In a Tweet which has over 196,000 likes and 21,000 retweets at the time of writing, Shizuoka-based photographer うちだしんのすけ Shinnosuke Uchida captured some of that fleeting joy and hope of graduation season with a photo of two high school girls on the main road of a quiet country town having a playful moment beneath a pale azure sky and the backdrop of a snow-capped Mount Fuji towering majestically behind them.
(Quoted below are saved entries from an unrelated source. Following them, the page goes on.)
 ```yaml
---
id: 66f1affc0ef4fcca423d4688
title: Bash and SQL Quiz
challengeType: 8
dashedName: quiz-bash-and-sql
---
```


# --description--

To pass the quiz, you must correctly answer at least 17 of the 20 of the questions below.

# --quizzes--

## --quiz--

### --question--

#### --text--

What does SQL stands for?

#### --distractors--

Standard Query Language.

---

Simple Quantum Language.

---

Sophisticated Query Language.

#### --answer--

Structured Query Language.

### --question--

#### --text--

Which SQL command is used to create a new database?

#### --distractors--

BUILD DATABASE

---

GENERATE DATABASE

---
The text on the photo says: 夏色フォトグラフィー (Natsuiro Photography, along with the caption: 「春、卒業」("Spring, graduation")

"High school girls in Miho (Shizuoka Prefecture) have the most photogenic everyday lives in Japan"
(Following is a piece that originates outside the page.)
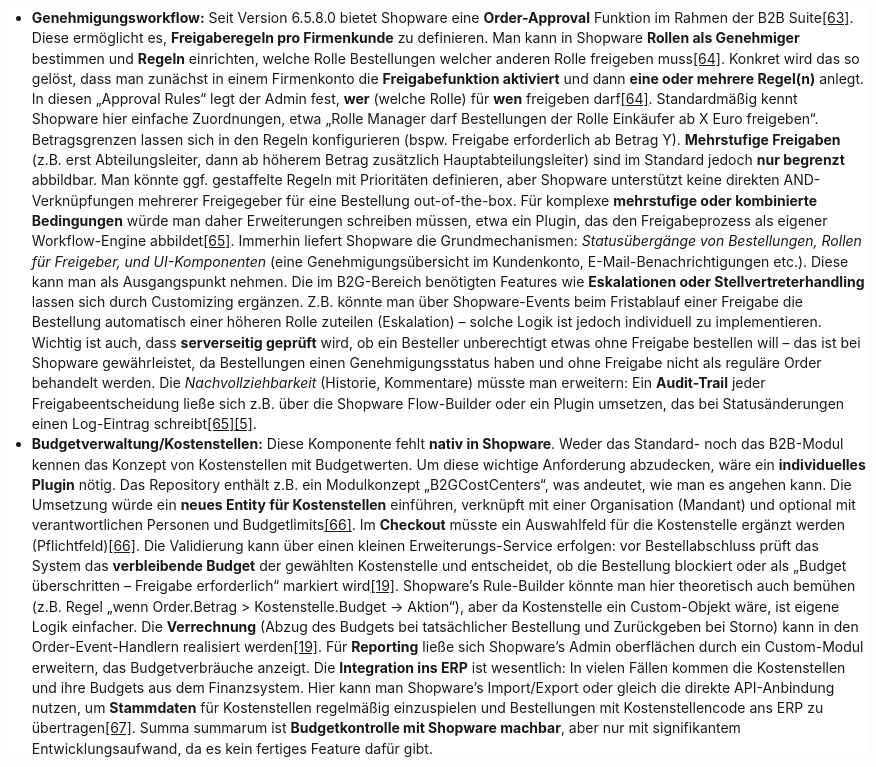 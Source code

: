 - **Genehmigungsworkflow:** Seit Version 6.5.8.0 bietet Shopware eine **Order-Approval** Funktion im Rahmen der B2B Suite[\[63\]](https://docs.shopware.com/en/shopware-6-en/commercial-features/b2b-components#:~:text=As%20of%20Shopware%20version%206,function%20for%20a%20B2B%20account). Diese ermöglicht es, **Freigaberegeln pro Firmenkunde** zu definieren. Man kann in Shopware **Rollen als Genehmiger** bestimmen und **Regeln** einrichten, welche Rolle Bestellungen welcher anderen Rolle freigeben muss[\[64\]](https://docs.shopware.com/en/shopware-6-en/commercial-features/b2b-components#:~:text=Approval%20rules). Konkret wird das so gelöst, dass man zunächst in einem Firmenkonto die **Freigabefunktion aktiviert** und dann **eine oder mehrere Regel(n)** anlegt. In diesen „Approval Rules“ legt der Admin fest, **wer** (welche Rolle) für **wen** freigeben darf[\[64\]](https://docs.shopware.com/en/shopware-6-en/commercial-features/b2b-components#:~:text=Approval%20rules). Standardmäßig kennt Shopware hier einfache Zuordnungen, etwa „Rolle Manager darf Bestellungen der Rolle Einkäufer ab X Euro freigeben“. Betragsgrenzen lassen sich in den Regeln konfigurieren (bspw. Freigabe erforderlich ab Betrag Y). **Mehrstufige Freigaben** (z.B. erst Abteilungsleiter, dann ab höherem Betrag zusätzlich Hauptabteilungsleiter) sind im Standard jedoch **nur begrenzt** abbildbar. Man könnte ggf. gestaffelte Regeln mit Prioritäten definieren, aber Shopware unterstützt keine direkten AND-Verknüpfungen mehrerer Freigegeber für eine Bestellung out-of-the-box. Für komplexe **mehrstufige oder kombinierte Bedingungen** würde man daher Erweiterungen schreiben müssen, etwa ein Plugin, das den Freigabeprozess als eigener Workflow-Engine abbildet[\[65\]](https://github.com/benjamin-lam/shopware-b2g/blob/68668dede97da5db0b32fd8eecb1890ebf40d908/Randnotizen/Approval_Workflow.md#L16-L24). Immerhin liefert Shopware die Grundmechanismen: _Statusübergänge von Bestellungen, Rollen für Freigeber, und UI-Komponenten_ (eine Genehmigungsübersicht im Kundenkonto, E-Mail-Benachrichtigungen etc.). Diese kann man als Ausgangspunkt nehmen. Die im B2G-Bereich benötigten Features wie **Eskalationen oder Stellvertreterhandling** lassen sich durch Customizing ergänzen. Z.B. könnte man über Shopware-Events beim Fristablauf einer Freigabe die Bestellung automatisch einer höheren Rolle zuteilen (Eskalation) – solche Logik ist jedoch individuell zu implementieren. Wichtig ist auch, dass **serverseitig geprüft** wird, ob ein Besteller unberechtigt etwas ohne Freigabe bestellen will – das ist bei Shopware gewährleistet, da Bestellungen einen Genehmigungsstatus haben und ohne Freigabe nicht als reguläre Order behandelt werden. Die _Nachvollziehbarkeit_ (Historie, Kommentare) müsste man erweitern: Ein **Audit-Trail** jeder Freigabeentscheidung ließe sich z.B. über die Shopware Flow-Builder oder ein Plugin umsetzen, das bei Statusänderungen einen Log-Eintrag schreibt[\[65\]](https://github.com/benjamin-lam/shopware-b2g/blob/68668dede97da5db0b32fd8eecb1890ebf40d908/Randnotizen/Approval_Workflow.md#L16-L24)[\[5\]](https://github.com/benjamin-lam/shopware-b2g/blob/68668dede97da5db0b32fd8eecb1890ebf40d908/Randnotizen/Audit_Logging.md#L3-L10).
- **Budgetverwaltung/Kostenstellen:** Diese Komponente fehlt **nativ in Shopware**. Weder das Standard- noch das B2B-Modul kennen das Konzept von Kostenstellen mit Budgetwerten. Um diese wichtige Anforderung abzudecken, wäre ein **individuelles Plugin** nötig. Das Repository enthält z.B. ein Modulkonzept „B2GCostCenters“, was andeutet, wie man es angehen kann. Die Umsetzung würde ein **neues Entity für Kostenstellen** einführen, verknüpft mit einer Organisation (Mandant) und optional mit verantwortlichen Personen und Budgetlimits[\[66\]](https://github.com/benjamin-lam/shopware-b2g/blob/68668dede97da5db0b32fd8eecb1890ebf40d908/Randnotizen/Kostenstellen_&_Budgets.md#L6-L11). Im **Checkout** müsste ein Auswahlfeld für die Kostenstelle ergänzt werden (Pflichtfeld)[\[66\]](https://github.com/benjamin-lam/shopware-b2g/blob/68668dede97da5db0b32fd8eecb1890ebf40d908/Randnotizen/Kostenstellen_&_Budgets.md#L6-L11). Die Validierung kann über einen kleinen Erweiterungs-Service erfolgen: vor Bestellabschluss prüft das System das **verbleibende Budget** der gewählten Kostenstelle und entscheidet, ob die Bestellung blockiert oder als „Budget überschritten – Freigabe erforderlich“ markiert wird[\[19\]](https://github.com/benjamin-lam/shopware-b2g/blob/68668dede97da5db0b32fd8eecb1890ebf40d908/Randnotizen/Kostenstellen_&_Budgets.md#L6-L14). Shopware’s Rule-Builder könnte man hier theoretisch auch bemühen (z.B. Regel „wenn Order.Betrag > Kostenstelle.Budget → Aktion“), aber da Kostenstelle ein Custom-Objekt wäre, ist eigene Logik einfacher. Die **Verrechnung** (Abzug des Budgets bei tatsächlicher Bestellung und Zurückgeben bei Storno) kann in den Order-Event-Handlern realisiert werden[\[19\]](https://github.com/benjamin-lam/shopware-b2g/blob/68668dede97da5db0b32fd8eecb1890ebf40d908/Randnotizen/Kostenstellen_&_Budgets.md#L6-L14). Für **Reporting** ließe sich Shopware’s Admin oberflächen durch ein Custom-Modul erweitern, das Budgetverbräuche anzeigt. Die **Integration ins ERP** ist wesentlich: In vielen Fällen kommen die Kostenstellen und ihre Budgets aus dem Finanzsystem. Hier kann man Shopware’s Import/Export oder gleich die direkte API-Anbindung nutzen, um **Stammdaten** für Kostenstellen regelmäßig einzuspielen und Bestellungen mit Kostenstellencode ans ERP zu übertragen[\[67\]](https://github.com/benjamin-lam/shopware-b2g/blob/68668dede97da5db0b32fd8eecb1890ebf40d908/Randnotizen/Kostenstellen_&_Budgets.md#L8-L11). Summa summarum ist **Budgetkontrolle mit Shopware machbar**, aber nur mit signifikantem Entwicklungsaufwand, da es kein fertiges Feature dafür gibt.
Reproduced with permission from Shinsuke Uchida (@SinPictures)

Shinnosuke Uchida's passion for photography began in his late 20s when he took the DSLR camera he had bought to do wedding photography and began using it to capture memories of his then new-born child. Fast forward a few years, and Uchida now has his own photography studio, Studio Blue Cider, and handles a wide range of photography from individual shoots, wedding photography, advertising and TV commercial shoots.
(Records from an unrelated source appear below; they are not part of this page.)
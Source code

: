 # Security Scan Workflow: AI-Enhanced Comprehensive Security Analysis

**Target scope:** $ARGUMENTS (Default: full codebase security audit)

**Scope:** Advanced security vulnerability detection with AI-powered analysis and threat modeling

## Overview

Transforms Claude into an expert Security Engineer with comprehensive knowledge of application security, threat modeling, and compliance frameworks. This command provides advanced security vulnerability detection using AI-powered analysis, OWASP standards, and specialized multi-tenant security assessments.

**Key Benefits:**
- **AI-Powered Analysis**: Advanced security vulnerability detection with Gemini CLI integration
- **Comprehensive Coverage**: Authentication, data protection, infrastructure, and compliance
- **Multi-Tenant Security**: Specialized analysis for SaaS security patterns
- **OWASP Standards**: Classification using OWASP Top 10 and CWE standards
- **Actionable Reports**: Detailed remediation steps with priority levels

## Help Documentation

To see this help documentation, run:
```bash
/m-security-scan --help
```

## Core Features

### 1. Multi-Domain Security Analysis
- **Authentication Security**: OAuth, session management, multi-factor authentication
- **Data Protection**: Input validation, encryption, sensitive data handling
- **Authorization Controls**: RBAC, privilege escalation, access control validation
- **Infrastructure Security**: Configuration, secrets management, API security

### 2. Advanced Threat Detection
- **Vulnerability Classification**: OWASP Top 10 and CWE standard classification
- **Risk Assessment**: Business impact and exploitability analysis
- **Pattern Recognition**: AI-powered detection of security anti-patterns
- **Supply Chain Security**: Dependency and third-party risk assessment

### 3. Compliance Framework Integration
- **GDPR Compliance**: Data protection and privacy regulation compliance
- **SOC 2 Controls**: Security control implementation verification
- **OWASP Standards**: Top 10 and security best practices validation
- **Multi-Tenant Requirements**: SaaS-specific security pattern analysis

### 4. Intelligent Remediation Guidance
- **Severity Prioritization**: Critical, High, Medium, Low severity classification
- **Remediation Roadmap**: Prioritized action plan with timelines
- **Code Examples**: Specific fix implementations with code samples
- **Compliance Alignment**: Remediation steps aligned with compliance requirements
However, since 2015, Uchida has been pursuing Natsuiro Photography (natsuiro meaning "the colors of summer") as a personal project, which focuses on the triple themes of the countryside, summer and high school girls. He has exhibited his works in his hometown of Shizuoka as well as Tokyo and Nagoya, and has published albums (now three volumes and counting).

We had a chance to interview Shinnosuke Uchida to understand why he chose this theme and understand his approach.


grape Japan (gJ): What made you decide to combine the three elements of countryside, summer, and high school girls?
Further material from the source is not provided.